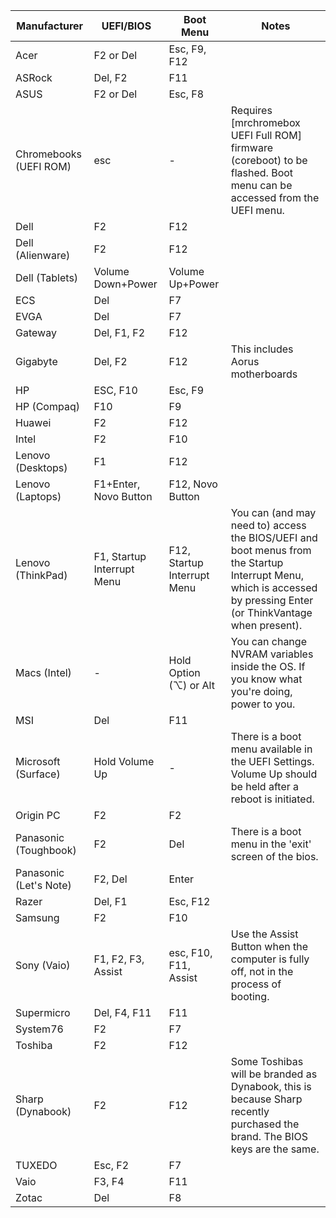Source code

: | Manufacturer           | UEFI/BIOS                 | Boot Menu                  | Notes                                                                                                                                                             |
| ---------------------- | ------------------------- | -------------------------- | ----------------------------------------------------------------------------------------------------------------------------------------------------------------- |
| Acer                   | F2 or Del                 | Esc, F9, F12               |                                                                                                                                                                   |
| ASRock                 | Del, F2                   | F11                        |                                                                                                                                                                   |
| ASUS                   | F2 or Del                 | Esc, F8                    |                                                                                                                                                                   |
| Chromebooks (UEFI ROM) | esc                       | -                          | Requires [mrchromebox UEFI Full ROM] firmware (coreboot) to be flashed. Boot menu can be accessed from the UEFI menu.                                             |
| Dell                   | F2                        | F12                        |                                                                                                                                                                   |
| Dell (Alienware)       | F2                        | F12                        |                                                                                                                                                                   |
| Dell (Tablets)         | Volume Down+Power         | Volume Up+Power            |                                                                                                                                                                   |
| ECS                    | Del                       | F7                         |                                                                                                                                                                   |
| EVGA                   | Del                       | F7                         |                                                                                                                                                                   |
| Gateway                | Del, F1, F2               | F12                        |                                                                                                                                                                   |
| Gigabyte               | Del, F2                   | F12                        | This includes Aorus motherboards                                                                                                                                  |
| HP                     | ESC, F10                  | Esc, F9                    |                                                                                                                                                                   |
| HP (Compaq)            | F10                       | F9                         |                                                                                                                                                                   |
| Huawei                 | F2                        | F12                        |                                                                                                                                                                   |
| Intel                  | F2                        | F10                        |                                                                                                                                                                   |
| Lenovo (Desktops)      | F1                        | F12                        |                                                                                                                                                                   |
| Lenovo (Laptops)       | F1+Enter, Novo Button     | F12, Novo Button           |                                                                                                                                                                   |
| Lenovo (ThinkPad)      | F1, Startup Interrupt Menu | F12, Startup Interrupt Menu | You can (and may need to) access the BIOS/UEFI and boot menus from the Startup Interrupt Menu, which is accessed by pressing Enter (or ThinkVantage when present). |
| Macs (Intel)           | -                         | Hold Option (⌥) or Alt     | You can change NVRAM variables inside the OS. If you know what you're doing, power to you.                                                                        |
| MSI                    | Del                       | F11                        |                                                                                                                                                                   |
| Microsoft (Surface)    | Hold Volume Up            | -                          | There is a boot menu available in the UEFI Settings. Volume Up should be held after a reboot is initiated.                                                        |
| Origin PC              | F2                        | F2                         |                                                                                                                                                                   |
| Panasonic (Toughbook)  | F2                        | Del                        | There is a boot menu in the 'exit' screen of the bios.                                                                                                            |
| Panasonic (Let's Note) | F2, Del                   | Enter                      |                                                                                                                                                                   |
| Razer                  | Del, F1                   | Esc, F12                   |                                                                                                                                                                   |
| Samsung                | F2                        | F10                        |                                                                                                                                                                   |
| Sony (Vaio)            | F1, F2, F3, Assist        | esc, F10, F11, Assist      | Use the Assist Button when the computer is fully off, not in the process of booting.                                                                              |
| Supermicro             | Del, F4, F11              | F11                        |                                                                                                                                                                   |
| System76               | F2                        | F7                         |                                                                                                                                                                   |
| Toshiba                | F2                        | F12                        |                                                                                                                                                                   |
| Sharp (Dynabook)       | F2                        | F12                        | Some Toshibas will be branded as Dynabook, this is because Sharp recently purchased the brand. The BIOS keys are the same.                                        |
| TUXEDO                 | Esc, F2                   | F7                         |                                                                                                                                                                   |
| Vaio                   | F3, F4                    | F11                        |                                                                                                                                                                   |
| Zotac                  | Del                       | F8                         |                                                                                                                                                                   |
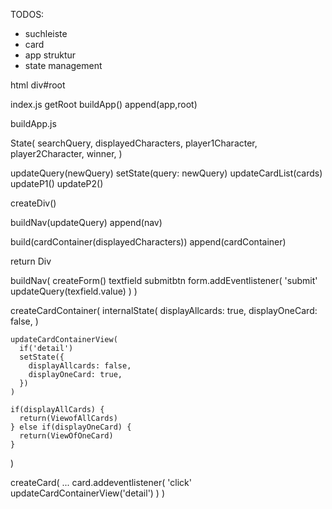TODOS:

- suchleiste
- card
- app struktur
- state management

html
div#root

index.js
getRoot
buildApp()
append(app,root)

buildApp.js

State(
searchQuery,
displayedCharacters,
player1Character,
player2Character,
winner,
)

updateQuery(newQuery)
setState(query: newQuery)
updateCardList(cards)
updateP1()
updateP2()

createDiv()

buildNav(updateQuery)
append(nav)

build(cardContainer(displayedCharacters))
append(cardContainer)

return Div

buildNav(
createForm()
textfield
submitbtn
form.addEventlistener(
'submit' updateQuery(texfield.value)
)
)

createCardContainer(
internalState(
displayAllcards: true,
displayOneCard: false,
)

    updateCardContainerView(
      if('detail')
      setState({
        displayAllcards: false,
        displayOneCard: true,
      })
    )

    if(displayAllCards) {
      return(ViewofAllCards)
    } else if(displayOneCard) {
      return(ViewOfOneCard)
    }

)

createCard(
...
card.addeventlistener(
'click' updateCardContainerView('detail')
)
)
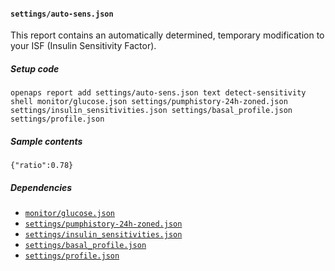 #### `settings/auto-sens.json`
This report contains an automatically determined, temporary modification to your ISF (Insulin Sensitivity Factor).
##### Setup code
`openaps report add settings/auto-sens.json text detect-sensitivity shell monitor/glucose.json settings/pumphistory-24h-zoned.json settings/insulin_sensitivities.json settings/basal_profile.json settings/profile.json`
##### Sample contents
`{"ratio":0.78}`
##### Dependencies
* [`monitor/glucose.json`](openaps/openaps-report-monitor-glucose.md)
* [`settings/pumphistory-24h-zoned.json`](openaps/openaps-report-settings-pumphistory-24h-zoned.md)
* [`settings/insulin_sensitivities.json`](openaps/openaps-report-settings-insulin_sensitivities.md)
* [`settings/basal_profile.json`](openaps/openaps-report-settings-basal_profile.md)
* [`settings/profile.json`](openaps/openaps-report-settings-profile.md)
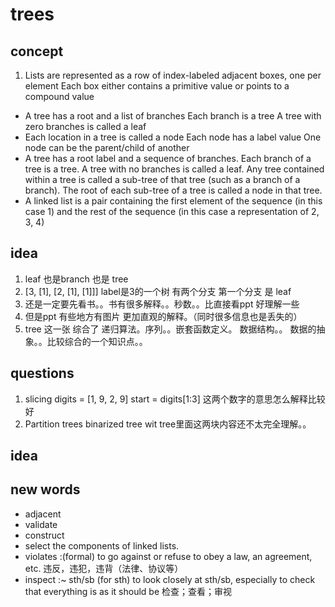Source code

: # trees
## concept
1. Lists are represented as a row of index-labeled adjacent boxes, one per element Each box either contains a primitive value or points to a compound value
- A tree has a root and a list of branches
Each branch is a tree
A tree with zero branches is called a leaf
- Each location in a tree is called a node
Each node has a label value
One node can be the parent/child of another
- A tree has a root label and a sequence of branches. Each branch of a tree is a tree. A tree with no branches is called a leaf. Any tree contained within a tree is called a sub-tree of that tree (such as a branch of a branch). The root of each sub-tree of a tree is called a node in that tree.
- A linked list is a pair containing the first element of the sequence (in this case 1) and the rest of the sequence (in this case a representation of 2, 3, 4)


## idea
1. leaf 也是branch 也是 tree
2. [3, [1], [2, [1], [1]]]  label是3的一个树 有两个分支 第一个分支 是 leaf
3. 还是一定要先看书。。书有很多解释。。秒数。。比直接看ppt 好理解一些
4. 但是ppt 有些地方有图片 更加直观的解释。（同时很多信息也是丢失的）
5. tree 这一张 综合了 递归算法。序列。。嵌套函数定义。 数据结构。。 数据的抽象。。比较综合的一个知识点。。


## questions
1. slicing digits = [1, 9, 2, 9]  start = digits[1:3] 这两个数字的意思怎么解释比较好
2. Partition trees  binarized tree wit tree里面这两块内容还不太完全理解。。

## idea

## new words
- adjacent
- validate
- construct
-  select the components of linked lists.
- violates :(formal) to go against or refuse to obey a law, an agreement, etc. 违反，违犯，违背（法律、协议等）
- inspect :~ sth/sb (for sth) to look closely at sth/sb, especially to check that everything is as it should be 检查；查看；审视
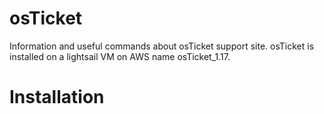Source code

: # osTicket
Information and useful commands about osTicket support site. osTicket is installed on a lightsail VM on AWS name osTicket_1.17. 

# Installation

○ ○ ○

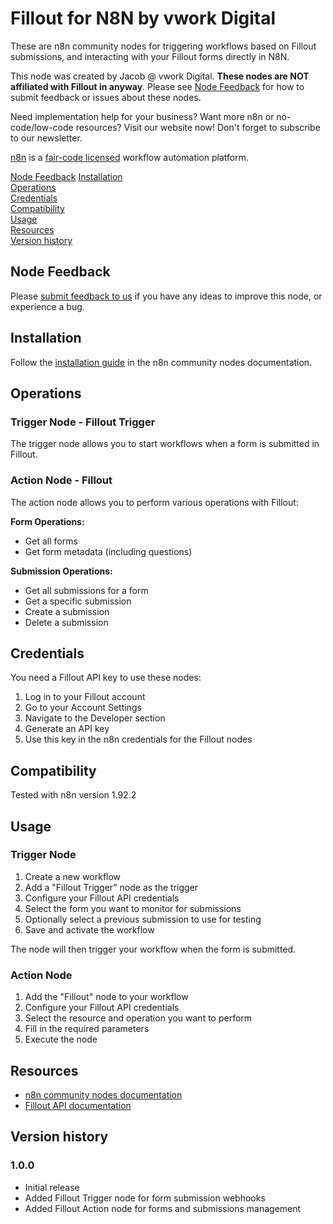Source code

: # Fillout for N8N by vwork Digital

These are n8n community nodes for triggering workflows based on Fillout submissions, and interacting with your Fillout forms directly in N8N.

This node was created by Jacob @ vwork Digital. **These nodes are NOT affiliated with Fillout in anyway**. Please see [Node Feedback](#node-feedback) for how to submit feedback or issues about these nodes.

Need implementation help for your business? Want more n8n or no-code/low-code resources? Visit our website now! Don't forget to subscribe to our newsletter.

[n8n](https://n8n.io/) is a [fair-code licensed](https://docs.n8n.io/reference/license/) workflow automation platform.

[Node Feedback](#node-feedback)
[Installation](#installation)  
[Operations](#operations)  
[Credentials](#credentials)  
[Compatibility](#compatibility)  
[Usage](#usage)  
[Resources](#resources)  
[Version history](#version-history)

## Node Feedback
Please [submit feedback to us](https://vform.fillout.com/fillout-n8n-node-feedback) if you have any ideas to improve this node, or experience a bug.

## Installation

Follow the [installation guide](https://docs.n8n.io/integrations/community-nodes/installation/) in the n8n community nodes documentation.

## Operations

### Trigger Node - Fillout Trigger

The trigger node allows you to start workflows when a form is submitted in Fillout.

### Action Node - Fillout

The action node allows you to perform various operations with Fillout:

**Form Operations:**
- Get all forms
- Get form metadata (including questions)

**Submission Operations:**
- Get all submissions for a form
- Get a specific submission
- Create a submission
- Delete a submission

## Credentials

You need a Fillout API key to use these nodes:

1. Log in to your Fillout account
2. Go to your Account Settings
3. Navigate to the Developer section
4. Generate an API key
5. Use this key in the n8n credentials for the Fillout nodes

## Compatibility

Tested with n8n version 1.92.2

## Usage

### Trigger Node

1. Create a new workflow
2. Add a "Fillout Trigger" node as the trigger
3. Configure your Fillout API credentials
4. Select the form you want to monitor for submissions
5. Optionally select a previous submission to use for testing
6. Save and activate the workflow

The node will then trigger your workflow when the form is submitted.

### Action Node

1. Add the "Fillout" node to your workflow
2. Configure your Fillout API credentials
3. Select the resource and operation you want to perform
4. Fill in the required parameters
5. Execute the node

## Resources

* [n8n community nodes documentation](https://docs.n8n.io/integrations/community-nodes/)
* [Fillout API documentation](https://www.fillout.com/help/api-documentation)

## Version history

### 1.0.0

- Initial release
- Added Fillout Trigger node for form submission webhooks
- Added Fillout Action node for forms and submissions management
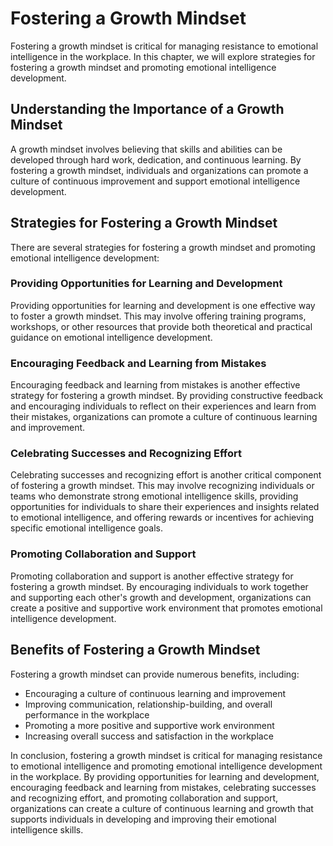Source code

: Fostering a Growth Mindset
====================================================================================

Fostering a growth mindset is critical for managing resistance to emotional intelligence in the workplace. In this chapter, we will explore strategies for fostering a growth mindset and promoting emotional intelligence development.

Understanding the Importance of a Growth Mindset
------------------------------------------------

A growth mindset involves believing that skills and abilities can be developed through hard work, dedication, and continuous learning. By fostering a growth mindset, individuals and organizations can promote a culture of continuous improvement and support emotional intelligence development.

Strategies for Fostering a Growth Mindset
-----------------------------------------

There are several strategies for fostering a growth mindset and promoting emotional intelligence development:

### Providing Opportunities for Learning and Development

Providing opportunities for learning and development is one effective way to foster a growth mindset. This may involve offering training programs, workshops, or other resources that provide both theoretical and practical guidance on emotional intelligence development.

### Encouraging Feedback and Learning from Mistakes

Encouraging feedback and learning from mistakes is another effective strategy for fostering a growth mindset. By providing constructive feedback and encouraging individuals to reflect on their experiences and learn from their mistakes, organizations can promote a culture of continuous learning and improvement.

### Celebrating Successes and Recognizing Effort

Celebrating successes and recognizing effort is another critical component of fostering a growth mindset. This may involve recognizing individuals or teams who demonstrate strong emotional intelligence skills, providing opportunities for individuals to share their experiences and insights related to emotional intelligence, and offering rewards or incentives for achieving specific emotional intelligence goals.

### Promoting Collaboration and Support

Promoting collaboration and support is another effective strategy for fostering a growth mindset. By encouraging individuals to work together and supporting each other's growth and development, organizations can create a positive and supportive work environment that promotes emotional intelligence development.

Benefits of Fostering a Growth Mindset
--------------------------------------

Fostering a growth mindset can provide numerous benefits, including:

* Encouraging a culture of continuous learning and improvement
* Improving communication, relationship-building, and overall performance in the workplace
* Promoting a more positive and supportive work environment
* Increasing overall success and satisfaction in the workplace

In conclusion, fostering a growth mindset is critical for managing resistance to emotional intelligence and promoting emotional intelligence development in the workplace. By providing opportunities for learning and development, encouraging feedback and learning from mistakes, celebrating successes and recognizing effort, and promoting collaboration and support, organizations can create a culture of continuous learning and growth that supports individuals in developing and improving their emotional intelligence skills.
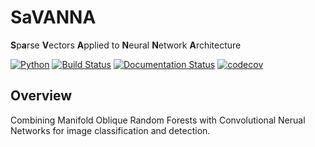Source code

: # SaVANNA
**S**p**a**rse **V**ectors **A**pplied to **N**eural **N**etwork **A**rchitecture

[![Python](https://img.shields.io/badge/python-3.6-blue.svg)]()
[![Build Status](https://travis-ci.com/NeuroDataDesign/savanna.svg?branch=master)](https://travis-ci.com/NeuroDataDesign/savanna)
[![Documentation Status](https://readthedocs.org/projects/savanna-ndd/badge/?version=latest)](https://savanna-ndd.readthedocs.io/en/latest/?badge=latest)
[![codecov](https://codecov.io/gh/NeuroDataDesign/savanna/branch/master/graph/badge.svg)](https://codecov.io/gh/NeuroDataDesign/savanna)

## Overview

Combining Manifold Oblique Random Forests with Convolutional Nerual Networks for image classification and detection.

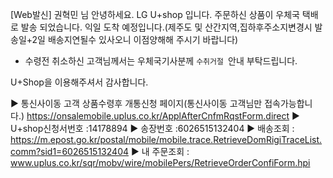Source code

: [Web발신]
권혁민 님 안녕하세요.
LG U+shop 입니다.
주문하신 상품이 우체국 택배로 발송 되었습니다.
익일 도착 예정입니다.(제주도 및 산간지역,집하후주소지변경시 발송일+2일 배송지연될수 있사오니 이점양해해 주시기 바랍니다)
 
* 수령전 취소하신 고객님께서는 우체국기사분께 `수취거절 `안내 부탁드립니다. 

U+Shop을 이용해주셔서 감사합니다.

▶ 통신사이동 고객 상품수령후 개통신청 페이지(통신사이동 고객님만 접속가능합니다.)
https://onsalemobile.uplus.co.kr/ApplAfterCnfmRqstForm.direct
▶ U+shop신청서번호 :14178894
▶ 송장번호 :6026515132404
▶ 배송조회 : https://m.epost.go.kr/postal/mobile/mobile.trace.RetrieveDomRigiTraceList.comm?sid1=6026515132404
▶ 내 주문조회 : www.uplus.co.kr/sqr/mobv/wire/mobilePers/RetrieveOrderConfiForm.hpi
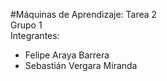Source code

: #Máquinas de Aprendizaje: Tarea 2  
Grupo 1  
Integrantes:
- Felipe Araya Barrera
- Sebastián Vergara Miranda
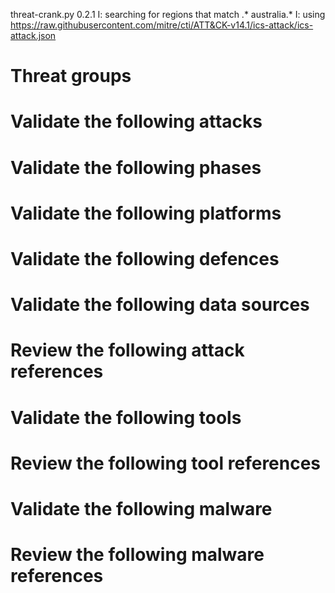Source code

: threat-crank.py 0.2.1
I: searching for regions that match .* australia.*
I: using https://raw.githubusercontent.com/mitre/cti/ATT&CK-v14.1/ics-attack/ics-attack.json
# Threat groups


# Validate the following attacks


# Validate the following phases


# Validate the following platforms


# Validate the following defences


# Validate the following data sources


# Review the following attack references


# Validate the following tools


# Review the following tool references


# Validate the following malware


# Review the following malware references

○ ○ ○

Repeat, character for character, the lines of the material above from the line with "[Usage](#usage)" through the line with "3. Configure your Fillout API credentials".

**TASK SOLUTION:**
[Usage](#usage)  
[Resources](#resources)  
[Version history](#version-history)

## Node Feedback
Please [submit feedback to us](https://vform.fillout.com/fillout-n8n-node-feedback) if you have any ideas to improve this node, or experience a bug.

## Installation

Follow the [installation guide](https://docs.n8n.io/integrations/community-nodes/installation/) in the n8n community nodes documentation.

## Operations

### Trigger Node - Fillout Trigger

The trigger node allows you to start workflows when a form is submitted in Fillout.

### Action Node - Fillout

The action node allows you to perform various operations with Fillout:

**Form Operations:**
- Get all forms
- Get form metadata (including questions)

**Submission Operations:**
- Get all submissions for a form
- Get a specific submission
- Create a submission
- Delete a submission

## Credentials

You need a Fillout API key to use these nodes:

1. Log in to your Fillout account
2. Go to your Account Settings
3. Navigate to the Developer section
4. Generate an API key
5. Use this key in the n8n credentials for the Fillout nodes

## Compatibility

Tested with n8n version 1.92.2

## Usage

### Trigger Node

1. Create a new workflow
2. Add a "Fillout Trigger" node as the trigger
3. Configure your Fillout API credentials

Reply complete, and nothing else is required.